一つの転換点は2008年で、このころに「ずっとやりたかったことを、やりなさい。」という本を読んだことが一つのきっかけになり、また父の体調が悪くなってきたので送り迎えのために車が運転できないと困ると思い、思い立って教習所で3時間ペーパー教習を受け、運転を復活させた。車が運転できるようになると行動範囲が広がるので、いろいろと楽になった。翌年父が亡くなり、また2011年には東日本大震災があってメンタル面でも思想面でもいろいろな影響があったが、そのあとはメンタル的には上がったり下がったりもあるしフィジカル的にもいろいろありはしたが、2001年以降野口整体に通っていたことでだいぶ安定してきた感はある。

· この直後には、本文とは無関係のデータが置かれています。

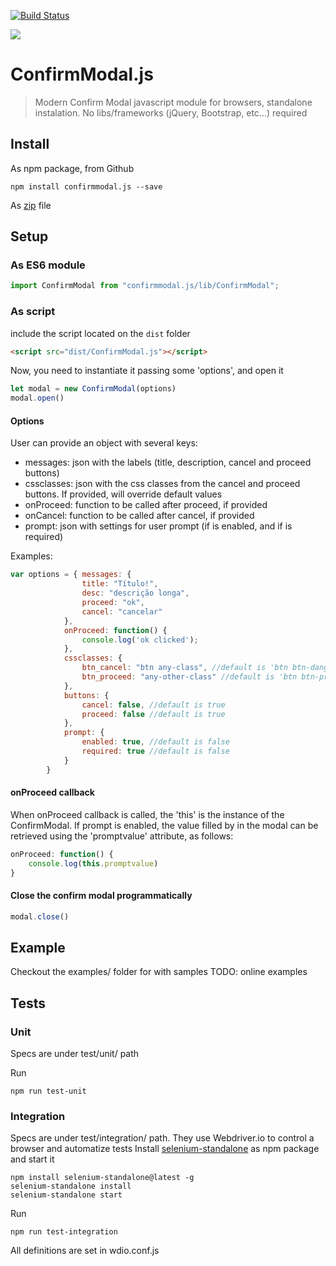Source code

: [![Build Status](https://travis-ci.org/chrisbenseler/confirmmodal.js.svg?branch=master)](https://travis-ci.org/chrisbenseler/confirmmodal.js)

<a href="https://www.npmjs.com/package/confirmmodal.js">
<img src="https://badge.fury.io/js/confirmmodal.js.svg">
</a>

# ConfirmModal.js

> Modern Confirm Modal javascript module for browsers, standalone instalation. No libs/frameworks (jQuery, Bootstrap, etc...) required

## Install

As npm package, from Github
```
npm install confirmmodal.js --save
```

As [zip](https://github.com/chrisbenseler/confirmmodal.js/archive/master.zip) file 

## Setup

### As ES6 module
```javascript
import ConfirmModal from "confirmmodal.js/lib/ConfirmModal";
```

### As script
include the script located on the `dist` folder
```html
<script src="dist/ConfirmModal.js"></script>
```

Now, you need to instantiate it passing some 'options', and open it
```javascript
let modal = new ConfirmModal(options)
modal.open()
```

#### Options
User can provide an object with several keys:
* messages: json with the labels (title, description, cancel and proceed buttons)
* cssclasses: json with the css classes from the cancel and proceed buttons. If provided, will override default values
* onProceed: function to be called after proceed, if provided
* onCancel: function to be called after cancel, if provided
* prompt: json with settings for user prompt (if is enabled, and if is required)

Examples:
```javascript
var options = { messages: {
				title: "Título!",
				desc: "descrição longa",
				proceed: "ok",
				cancel: "cancelar"
			},
			onProceed: function() {
				console.log('ok clicked');
			},
			cssclasses: {
				btn_cancel: "btn any-class", //default is 'btn btn-danger'
				btn_proceed: "any-other-class" //default is 'btn btn-primary'
			},
			buttons: {
				cancel: false, //default is true
				proceed: false //default is true
			},
			prompt: {
				enabled: true, //default is false
				required: true //default is false 
			}
		}
```

#### onProceed callback

When onProceed callback is called, the 'this' is the instance of the ConfirmModal. If prompt is enabled, the value filled by in the modal can be retrieved using the 'promptvalue' attribute, as follows:
```javascript
onProceed: function() {
	console.log(this.promptvalue)
}
```

#### Close the confirm modal programmatically

```javascript
modal.close()
```

## Example
Checkout the examples/ folder for with samples
TODO: online examples

## Tests

### Unit

Specs are under test/unit/ path

Run
```
npm run test-unit
```

### Integration

Specs are under test/integration/ path. They use Webdriver.io to control a browser and automatize tests
Install [selenium-standalone](https://www.npmjs.com/package/selenium-standalone) as npm package and start it
```
npm install selenium-standalone@latest -g
selenium-standalone install
selenium-standalone start
```

Run
```
npm run test-integration
```

All definitions are set in wdio.conf.js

ここ数年は母の調子が悪くなってそのあたりのことがいろいろ影響があるのだが、まだその辺は総括しきれないこともあるのでまあときどき思ったことを書く程度にしたい。
今日このことを少し書こうと思ったのは、関大徹『食えなんだら食うな』を読んでいたらいろいろと思いだしたことがあったからだ。
『食えなんだら食うな』というのはどういうことかというと、若い坊さんの「どうやって食っていったらいいのか、どうやって寺院経営を成り立たせて行けばいいのか」という悩みについて、もともと禅坊主というのは食えるものではない、食えなんだら食わなんだらいいのだ、みたいなことを言っていて、現実の妻子を養っているお寺の坊さんにはそれは無理なわけだけど、食えなんだら食わなんで飢え死にする自由がもともとは禅坊主にはあったはずで、若い人にはその自由もあるんだぞと提案していて、この2020年現在の世界で「妻子を養う」ことの困難さにひるんでいる若い男性がたくさんいる時代に、一つの時代的な意味があるなと思ってちょっと興味深く感じたということがあった。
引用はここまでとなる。